I Never Deserve the Things I Need still hits home so hard every time I listen to it. And every time I hear those songs, I feel better. There are a few songs on that record that I relate to so much...more than I have with any other song. That album is so important to me. It was so important to my growth in the last year. It was so important to me learning to like myself.
Last month, On My Honor broke up. I’m still really not done processing that. I’ve shed a few tears over it. They were the one band that really, truly helped me through the worst times in my life. They saved me, frankly. They taught me to value friendships, yes, but more importantly, to value myself enough to not let toxic relationships drag me back down.
There will always be a hole in my heart where OMH once was; I don’t think that’s a wound that will ever heal. I also don’t think I’ll ever be eloquent enough with words to truly express what this band meant to me, I’ve been typing for an hour and I still don’t feel like I’ve expressed it properly. Just know that I truly have loved every single moment I had with you guys as a band. You all changed my life. (Well, you and Little Heart Records—which means just as much but which I definitely do not have words to express.)
I am a better person because On My Honor existed. I am a changed person because On My Honor existed. I am happier because On My Honor existed.

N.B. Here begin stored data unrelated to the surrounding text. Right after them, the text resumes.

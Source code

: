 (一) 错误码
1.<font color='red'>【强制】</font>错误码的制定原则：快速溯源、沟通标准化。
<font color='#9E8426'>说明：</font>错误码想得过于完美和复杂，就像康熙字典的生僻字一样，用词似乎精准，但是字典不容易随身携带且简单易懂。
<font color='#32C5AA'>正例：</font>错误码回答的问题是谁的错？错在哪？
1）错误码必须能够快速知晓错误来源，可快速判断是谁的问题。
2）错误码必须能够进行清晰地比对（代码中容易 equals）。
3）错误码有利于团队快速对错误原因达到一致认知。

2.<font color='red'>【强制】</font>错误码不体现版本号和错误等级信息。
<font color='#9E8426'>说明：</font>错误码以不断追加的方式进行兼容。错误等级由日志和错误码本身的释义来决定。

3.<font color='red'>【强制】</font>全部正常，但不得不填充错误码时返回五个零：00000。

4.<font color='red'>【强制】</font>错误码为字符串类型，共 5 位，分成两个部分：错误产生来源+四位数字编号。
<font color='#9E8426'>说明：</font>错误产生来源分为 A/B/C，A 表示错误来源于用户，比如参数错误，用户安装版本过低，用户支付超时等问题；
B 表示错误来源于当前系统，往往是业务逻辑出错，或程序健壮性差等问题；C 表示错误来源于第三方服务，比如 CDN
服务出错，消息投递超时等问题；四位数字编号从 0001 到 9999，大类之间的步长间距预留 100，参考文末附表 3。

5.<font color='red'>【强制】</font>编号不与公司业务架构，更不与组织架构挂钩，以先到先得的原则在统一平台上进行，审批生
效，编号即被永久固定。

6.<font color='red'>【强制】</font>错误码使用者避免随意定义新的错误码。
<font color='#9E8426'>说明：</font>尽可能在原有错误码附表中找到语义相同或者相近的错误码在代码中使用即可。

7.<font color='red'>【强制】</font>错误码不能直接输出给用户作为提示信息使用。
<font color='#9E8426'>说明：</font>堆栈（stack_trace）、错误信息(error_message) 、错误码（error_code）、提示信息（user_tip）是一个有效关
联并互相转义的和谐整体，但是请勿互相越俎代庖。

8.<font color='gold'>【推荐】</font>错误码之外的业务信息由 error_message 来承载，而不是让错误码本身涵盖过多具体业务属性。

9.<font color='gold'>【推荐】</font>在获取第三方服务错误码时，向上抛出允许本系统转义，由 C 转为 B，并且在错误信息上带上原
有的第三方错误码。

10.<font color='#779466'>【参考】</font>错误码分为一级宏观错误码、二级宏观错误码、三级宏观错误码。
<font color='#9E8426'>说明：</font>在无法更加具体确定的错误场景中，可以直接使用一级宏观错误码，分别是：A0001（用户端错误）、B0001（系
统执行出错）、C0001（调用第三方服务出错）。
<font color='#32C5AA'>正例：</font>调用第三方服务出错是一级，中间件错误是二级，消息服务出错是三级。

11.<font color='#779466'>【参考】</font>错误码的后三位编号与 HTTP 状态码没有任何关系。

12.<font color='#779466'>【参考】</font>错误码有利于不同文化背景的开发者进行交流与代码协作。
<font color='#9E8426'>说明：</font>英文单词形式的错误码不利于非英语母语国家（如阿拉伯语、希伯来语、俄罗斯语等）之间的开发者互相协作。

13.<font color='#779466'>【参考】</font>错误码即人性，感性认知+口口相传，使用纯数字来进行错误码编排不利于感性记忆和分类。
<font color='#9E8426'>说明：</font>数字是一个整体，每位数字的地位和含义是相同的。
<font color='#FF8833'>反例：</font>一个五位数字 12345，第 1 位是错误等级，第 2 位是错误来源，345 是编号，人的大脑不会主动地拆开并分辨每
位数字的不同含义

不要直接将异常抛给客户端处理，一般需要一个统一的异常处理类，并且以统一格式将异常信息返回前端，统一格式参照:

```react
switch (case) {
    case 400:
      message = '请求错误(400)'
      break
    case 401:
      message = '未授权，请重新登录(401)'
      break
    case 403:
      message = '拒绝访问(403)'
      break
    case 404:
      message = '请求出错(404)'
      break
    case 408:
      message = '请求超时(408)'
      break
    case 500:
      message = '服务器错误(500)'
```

As truly heartbroken as I am that they’re done, there’s something that will never go away that OMH created; the friendships we forged singing those songs together. They are forever, because it’s more than just friendship, it always was; we’re a family. A huge, dysfunctional, messed up family, but a family nonetheless.
If you took the time to read this, you’re probably part of that family. So thanks for letting me be in the pictures for once in my life instead of being the one taking them. Thanks for making me laugh. I love you guts.
Team Shithead is forever. Team Shithead will never die.